### TASK TO CARRY OUT
Every line from the top of the records through the one bearing "## Review details" is to be reproduced exactly, and pictures are to be left out.

### EXERCISE DATA
####################
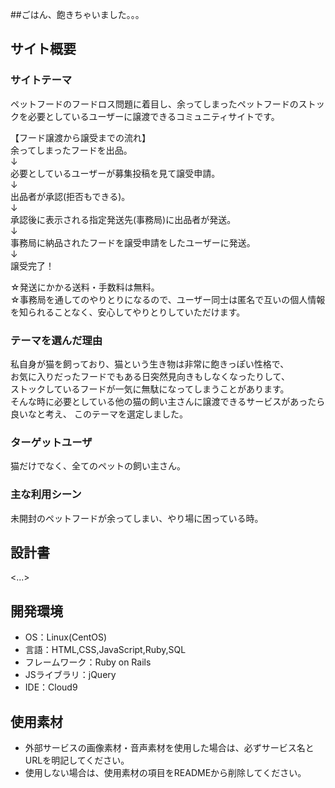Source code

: ##ごはん、飽きちゃいました。。。

## サイト概要
### サイトテーマ
ペットフードのフードロス問題に着目し、余ってしまったペットフードのストックを必要としているユーザーに譲渡できるコミュニティサイトです。<br>

【フード譲渡から譲受までの流れ】<br>
余ってしまったフードを出品。<br>
↓<br>
必要としているユーザーが募集投稿を見て譲受申請。<br>
↓<br>
出品者が承認(拒否もできる)。<br>
↓<br>
承認後に表示される指定発送先(事務局)に出品者が発送。<br>
↓<br>
事務局に納品されたフードを譲受申請をしたユーザーに発送。<br>
↓<br>
譲受完了！<br>

☆発送にかかる送料・手数料は無料。<br>
☆事務局を通してのやりとりになるので、ユーザー同士は匿名で互いの個人情報を知られることなく、安心してやりとりしていただけます。

### テーマを選んだ理由
私自身が猫を飼っており、猫という生き物は非常に飽きっぽい性格で、<br>
お気に入りだったフードでもある日突然見向きもしなくなったりして、<br>
ストックしているフードが一気に無駄になってしまうことがあります。<br>
そんな時に必要としている他の猫の飼い主さんに譲渡できるサービスがあったら良いなと考え、
このテーマを選定しました。<br>

### ターゲットユーザ
猫だけでなく、全てのペットの飼い主さん。

### 主な利用シーン
未開封のペットフードが余ってしまい、やり場に困っている時。

## 設計書
<...>

## 開発環境
- OS：Linux(CentOS)
- 言語：HTML,CSS,JavaScript,Ruby,SQL
- フレームワーク：Ruby on Rails
- JSライブラリ：jQuery
- IDE：Cloud9

## 使用素材
- 外部サービスの画像素材・音声素材を使用した場合は、必ずサービス名とURLを明記してください。
- 使用しない場合は、使用素材の項目をREADMEから削除してください。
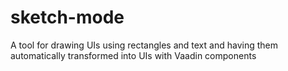 # sketch-mode
A tool for drawing UIs using rectangles and text and having them automatically transformed into UIs with Vaadin components
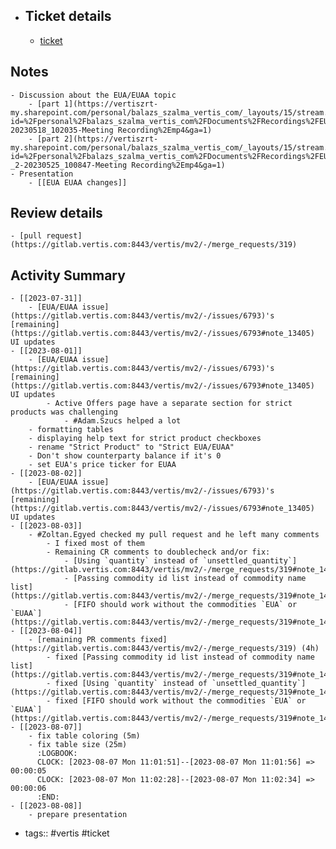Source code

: - ## Ticket details
	- [ticket](https://gitlab.vertis.com:8443/vertis/mv2/-/issues/6793)
## Notes
	- Discussion about the EUA/EUAA topic
		- [part 1](https://vertiszrt-my.sharepoint.com/personal/balazs_szalma_vertis_com/_layouts/15/stream.aspx?id=%2Fpersonal%2Fbalazs_szalma_vertis_com%2FDocuments%2FRecordings%2FEUA_EUAA-20230518_102035-Meeting Recording%2Emp4&ga=1)
		- [part 2](https://vertiszrt-my.sharepoint.com/personal/balazs_szalma_vertis_com/_layouts/15/stream.aspx?id=%2Fpersonal%2Fbalazs_szalma_vertis_com%2FDocuments%2FRecordings%2FEUA_EUAA _2-20230525_100847-Meeting Recording%2Emp4&ga=1)
	- Presentation
		- [[EUA EUAA changes]]
## Review details
	- [pull request](https://gitlab.vertis.com:8443/vertis/mv2/-/merge_requests/319)
## Activity Summary
	- [[2023-07-31]]
		- [EUA/EUAA issue](https://gitlab.vertis.com:8443/vertis/mv2/-/issues/6793)'s [remaining](https://gitlab.vertis.com:8443/vertis/mv2/-/issues/6793#note_13405) UI updates
	- [[2023-08-01]]
		- [EUA/EUAA issue](https://gitlab.vertis.com:8443/vertis/mv2/-/issues/6793)'s [remaining](https://gitlab.vertis.com:8443/vertis/mv2/-/issues/6793#note_13405) UI updates
			- Active Offers page have a separate section for strict products was challenging
				- #Adam.Szucs helped a lot
		- formatting tables
		- displaying help text for strict product checkboxes
		- rename "Strict Product" to "Strict EUA/EUAA"
		- Don't show counterparty balance if it's 0
		- set EUA's price ticker for EUAA
	- [[2023-08-02]]
		- [EUA/EUAA issue](https://gitlab.vertis.com:8443/vertis/mv2/-/issues/6793)'s [remaining](https://gitlab.vertis.com:8443/vertis/mv2/-/issues/6793#note_13405) UI updates
	- [[2023-08-03]]
		- #Zoltan.Egyed checked my pull request and he left many comments
			- I fixed most of them
			- Remaining CR comments to doublecheck and/or fix:
				- [Using `quantity` instead of `unsettled_quantity`](https://gitlab.vertis.com:8443/vertis/mv2/-/merge_requests/319#note_14508)
				- [Passing commodity id list instead of commodity name list](https://gitlab.vertis.com:8443/vertis/mv2/-/merge_requests/319#note_14512)
				- [FIFO should work without the commodities `EUA` or `EUAA`](https://gitlab.vertis.com:8443/vertis/mv2/-/merge_requests/319#note_14587)
	- [[2023-08-04]]
		- [remaining PR comments fixed](https://gitlab.vertis.com:8443/vertis/mv2/-/merge_requests/319) (4h)
			- fixed [Passing commodity id list instead of commodity name list](https://gitlab.vertis.com:8443/vertis/mv2/-/merge_requests/319#note_14512)
			- fixed [Using `quantity` instead of `unsettled_quantity`](https://gitlab.vertis.com:8443/vertis/mv2/-/merge_requests/319#note_14508)
			- fixed [FIFO should work without the commodities `EUA` or `EUAA`](https://gitlab.vertis.com:8443/vertis/mv2/-/merge_requests/319#note_14587)
	- [[2023-08-07]]
		- fix table coloring (5m)
		- fix table size (25m)
		  :LOGBOOK:
		  CLOCK: [2023-08-07 Mon 11:01:51]--[2023-08-07 Mon 11:01:56] =>  00:00:05
		  CLOCK: [2023-08-07 Mon 11:02:28]--[2023-08-07 Mon 11:02:34] =>  00:00:06
		  :END:
	- [[2023-08-08]]
		- prepare presentation
- tags:: #vertis #ticket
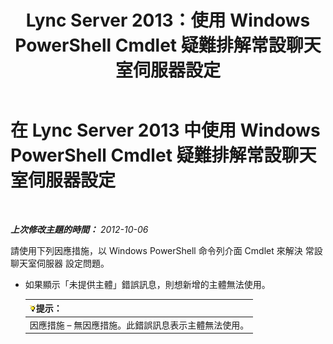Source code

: ﻿---
title: Lync Server 2013：使用 Windows PowerShell Cmdlet 疑難排解常設聊天室伺服器設定
TOCTitle: 使用 Windows PowerShell Cmdlet 疑難排解常設聊天室伺服器設定
ms:assetid: 3d82eba5-9d68-4e30-9df7-6c5e8ba2d5ea
ms:mtpsurl: https://technet.microsoft.com/zh-tw/library/JJ204826(v=OCS.15)
ms:contentKeyID: 49290677
ms.date: 08/10/2015
mtps_version: v=OCS.15
ms.translationtype: HT
---

# 在 Lync Server 2013 中使用 Windows PowerShell Cmdlet 疑難排解常設聊天室伺服器設定

 

_**上次修改主題的時間：** 2012-10-06_

請使用下列因應措施，以 Windows PowerShell 命令列介面 Cmdlet 來解決 常設聊天室伺服器 設定問題。

  - 如果顯示「未提供主體」錯誤訊息，則想新增的主體無法使用。
    
    <table>
    <thead>
    <tr class="header">
    <th><img src="images/JJ205025.tip(OCS.15).gif" title="tip" alt="tip" />提示：</th>
    </tr>
    </thead>
    <tbody>
    <tr class="odd">
    <td>因應措施 – 無因應措施。此錯誤訊息表示主體無法使用。</td>
    </tr>
    </tbody>
    </table>

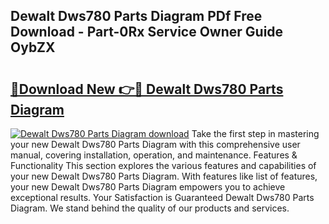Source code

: ## Dewalt Dws780 Parts Diagram PDf Free Download - Part-0Rx Service Owner Guide OybZX

# <h2><a href="http://dfq8ba.blite.top/?on=Dewalt+Dws780+Parts+Diagram">🔗Download New 👉🔴 Dewalt Dws780 Parts Diagram</a></h2>

[![Dewalt Dws780 Parts Diagram download](https://i.imgur.com/lujVjoI.png)](http://dfq8ba.blite.top/?on=Dewalt+Dws780+Parts+Diagram)
Take the first step in mastering your new Dewalt Dws780 Parts Diagram with this comprehensive user manual, covering installation, operation, and maintenance. Features & Functionality This section explores the various features and capabilities of your new Dewalt Dws780 Parts Diagram. With features like list of features, your new Dewalt Dws780 Parts Diagram empowers you to achieve exceptional results. Your Satisfaction is Guaranteed Dewalt Dws780 Parts Diagram. We stand behind the quality of our products and services.
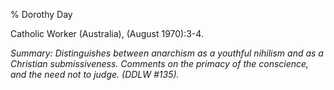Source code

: % Dorothy Day

Catholic Worker (Australia), (August 1970):3-4.

*Summary: Distinguishes between anarchism as a youthful nihilism and as
a Christian submissiveness. Comments on the primacy of the conscience,
and the need not to judge. (DDLW \#135).*



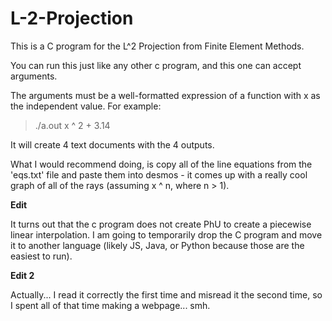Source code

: # L-2-Projection
This is a C program for the L^2 Projection from Finite Element Methods.

You can run this just like any other c program, and this one can accept arguments.

The arguments must be a well-formatted expression of a function with x as the independent value.
For example:

> ./a.out x ^ 2 + 3.14

It will create 4 text documents with the 4 outputs.

What I would recommend doing, is copy all of the line equations from the 'eqs.txt' file and paste them into desmos - it comes up with a really cool graph of all of the rays (assuming x ^ n, where n > 1).

**Edit**

It turns out that the c program does not create PhU to create a piecewise linear interpolation. I am going to temporarily drop the C program and move it to another language (likely JS, Java, or Python because those are the easiest to run).

**Edit 2**

Actually... I read it correctly the first time and misread it the second time, so I spent all of that time making a webpage... smh.
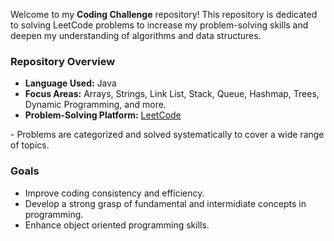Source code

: <p> Welcome to my <strong> Coding Challenge</strong> repository! This repository is dedicated to solving LeetCode problems to increase my problem-solving skills and deepen my understanding of algorithms and data structures.  </p>
<h3>Repository Overview</h3>
    <ul>
        <li><strong>Language Used:</strong> Java</li>
        <li><strong>Focus Areas:</strong> Arrays, Strings, Link List, Stack, Queue, Hashmap, Trees, Dynamic Programming, and more.</li>
        <li><strong>Problem-Solving Platform:</strong> <a href="https://leetcode.com/u/AftabCoder">LeetCode</a></li>
    </ul>
<p>
    - Problems are categorized and solved systematically to cover a wide range of topics.
</p>
<h3>Goals</h3>
    <ul>
        <li>Improve coding consistency and efficiency.</li>
        <li>Develop a strong grasp of fundamental and intermidiate concepts in programming.</li>
        <li>Enhance object oriented programming skills.</li>
    </ul>

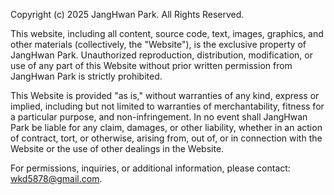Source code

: Copyright (c) 2025 JangHwan Park. All Rights Reserved.

This website, including all content, source code, text, images, graphics, and other materials (collectively, the "Website"), is the exclusive property of JangHwan Park. Unauthorized reproduction, distribution, modification, or use of any part of this Website without prior written permission from JangHwan Park is strictly prohibited.

This Website is provided "as is," without warranties of any kind, express or implied, including but not limited to warranties of merchantability, fitness for a particular purpose, and non-infringement. In no event shall JangHwan Park be liable for any claim, damages, or other liability, whether in an action of contract, tort, or otherwise, arising from, out of, or in connection with the Website or the use of other dealings in the Website.

For permissions, inquiries, or additional information, please contact: wkd5878@gmail.com.
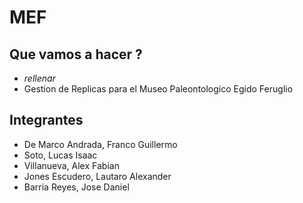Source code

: # MEF

## Que vamos a hacer ?

* *rellenar*
* Gestion de Replicas para el Museo Paleontologico Egido Feruglio 


## Integrantes 

- De Marco Andrada, Franco Guillermo
- Soto, Lucas Isaac
- Villanueva, Alex Fabian
- Jones Escudero, Lautaro Alexander
- Barria Reyes, Jose Daniel

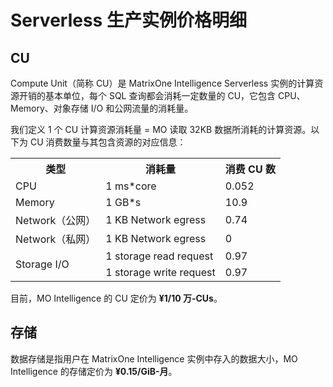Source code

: # Serverless 生产实例价格明细

## CU

Compute Unit（简称 CU）是 MatrixOne Intelligence Serverless 实例的计算资源开销的基本单位，每个 SQL 查询都会消耗一定数量的 CU，它包含 CPU、Memory、对象存储 I/O 和公网流量的消耗量。

我们定义 1 个 CU 计算资源消耗量 = MO 读取 32KB 数据所消耗的计算资源。以下为 CU 消费数量与其包含资源的对应信息：

<table>
  <tr>
    <th>类型</th>
    <th>消耗量</th>
    <th>消费 CU 数</th>
  </tr>
  <tr>
    <td >CPU</td>
    <td>1 ms*core</td>
    <td>0.052</td>
  </tr>
  <tr>
    <td >Memory</td>
    <td>1 GB*s </td>
    <td>10.9 </td>
  </tr>
  <tr>
    <td >Network（公网）</td>
    <td>1 KB Network egress</td>
    <td> 0.74</td>
  </tr>
  <tr>
    <td> Network（私网）</td>
    <td>1 KB Network egress</td>
    <td>0</td>
  </tr>
  <tr>
    <td rowspan="2" style="vertical-align: middle;">Storage I/O</td>
    <td>1 storage read request </td>
    <td> 0.97 </td>
  </tr>
  <tr>
    <td>1 storage write request</td>
    <td>0.97</td>
  </tr>
</table>

目前，MO Intelligence 的 CU 定价为 **¥1/10 万-CUs**。

## 存储

数据存储是指用户在 MatrixOne Intelligence 实例中存入的数据大小，MO Intelligence 的存储定价为 **¥0.15/GiB-月**。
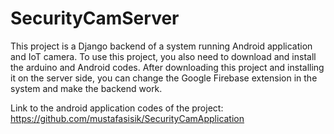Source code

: # SecurityCamServer
This project is a Django backend of a system running Android application and IoT camera. 
To use this project, you also need to download and install the arduino and Android codes.
After downloading this project and installing it on the server side, you can change the Google Firebase extension in the system and make the backend work.


Link to the android application codes of the project: https://github.com/mustafasisik/SecurityCamApplication
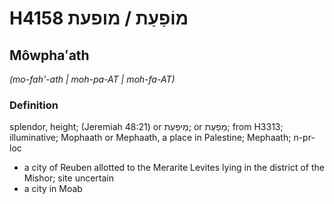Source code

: # H4158 מוֹפַעַת / מופעת

## Môwphaʻath

_(mo-fah'-ath | moh-pa-AT | moh-fa-AT)_

### Definition

splendor, height; (Jeremiah 48:21) or מֵיפַעַת; or מֵפַעַת; from H3313; illuminative; Mophaath or Mephaath, a place in Palestine; Mephaath; n-pr-loc

- a city of Reuben allotted to the Merarite Levites lying in the district of the Mishor; site uncertain
- a city in Moab
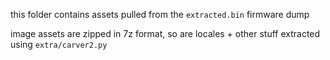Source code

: this folder contains assets pulled from the `extracted.bin` firmware dump

image assets are zipped in 7z format, so are locales + other stuff extracted using `extra/carver2.py`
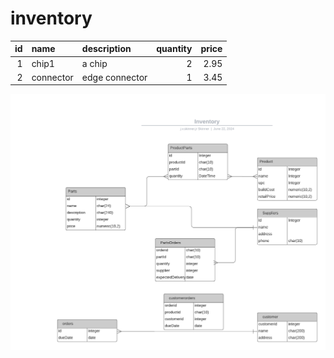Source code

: # inventory
| id | name | description | quantity | price |
| ---:|:------- |:------------- | ----:| ------:|
| 1 | chip1 | a chip | 2 | 2.95 |
| 2 | connector | edge connector |  1 | 3.45

![diagram](inventoryDiagram.png)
####################
### RESULT FOR THIS TASK
Source code

: ##ごはん、飽きちゃいました。。。

## サイト概要
### サイトテーマ
ペットフードのフードロス問題に着目し、余ってしまったペットフードのストックを必要としているユーザーに譲渡できるコミュニティサイトです。<br>

【フード譲渡から譲受までの流れ】<br>
余ってしまったフードを出品。<br>
↓<br>
必要としているユーザーが募集投稿を見て譲受申請。<br>
↓<br>
出品者が承認(拒否もできる)。<br>
↓<br>
承認後に表示される指定発送先(事務局)に出品者が発送。<br>
↓<br>
事務局に納品されたフードを譲受申請をしたユーザーに発送。<br>
↓<br>
譲受完了！<br>

☆発送にかかる送料・手数料は無料。<br>
☆事務局を通してのやりとりになるので、ユーザー同士は匿名で互いの個人情報を知られることなく、安心してやりとりしていただけます。

### テーマを選んだ理由
私自身が猫を飼っており、猫という生き物は非常に飽きっぽい性格で、<br>
お気に入りだったフードでもある日突然見向きもしなくなったりして、<br>
ストックしているフードが一気に無駄になってしまうことがあります。<br>
そんな時に必要としている他の猫の飼い主さんに譲渡できるサービスがあったら良いなと考え、
このテーマを選定しました。<br>

### ターゲットユーザ
猫だけでなく、全てのペットの飼い主さん。

### 主な利用シーン
未開封のペットフードが余ってしまい、やり場に困っている時。

## 設計書
<...>

## 開発環境
- OS：Linux(CentOS)
- 言語：HTML,CSS,JavaScript,Ruby,SQL
- フレームワーク：Ruby on Rails
- JSライブラリ：jQuery
- IDE：Cloud9

## 使用素材
- 外部サービスの画像素材・音声素材を使用した場合は、必ずサービス名とURLを明記してください。
- 使用しない場合は、使用素材の項目をREADMEから削除してください。
 # sketch-mode
A tool for drawing UIs using rectangles and text and having them automatically transformed into UIs with Vaadin components
Source code

: - ## Ticket details
	- [ticket](https://gitlab.vertis.com:8443/vertis/mv2/-/issues/6793)
## Notes
	- Discussion about the EUA/EUAA topic
		- [part 1](https://vertiszrt-my.sharepoint.com/personal/balazs_szalma_vertis_com/_layouts/15/stream.aspx?id=%2Fpersonal%2Fbalazs_szalma_vertis_com%2FDocuments%2FRecordings%2FEUA_EUAA-20230518_102035-Meeting Recording%2Emp4&ga=1)
		- [part 2](https://vertiszrt-my.sharepoint.com/personal/balazs_szalma_vertis_com/_layouts/15/stream.aspx?id=%2Fpersonal%2Fbalazs_szalma_vertis_com%2FDocuments%2FRecordings%2FEUA_EUAA _2-20230525_100847-Meeting Recording%2Emp4&ga=1)
	- Presentation
		- [[EUA EUAA changes]]
## Review details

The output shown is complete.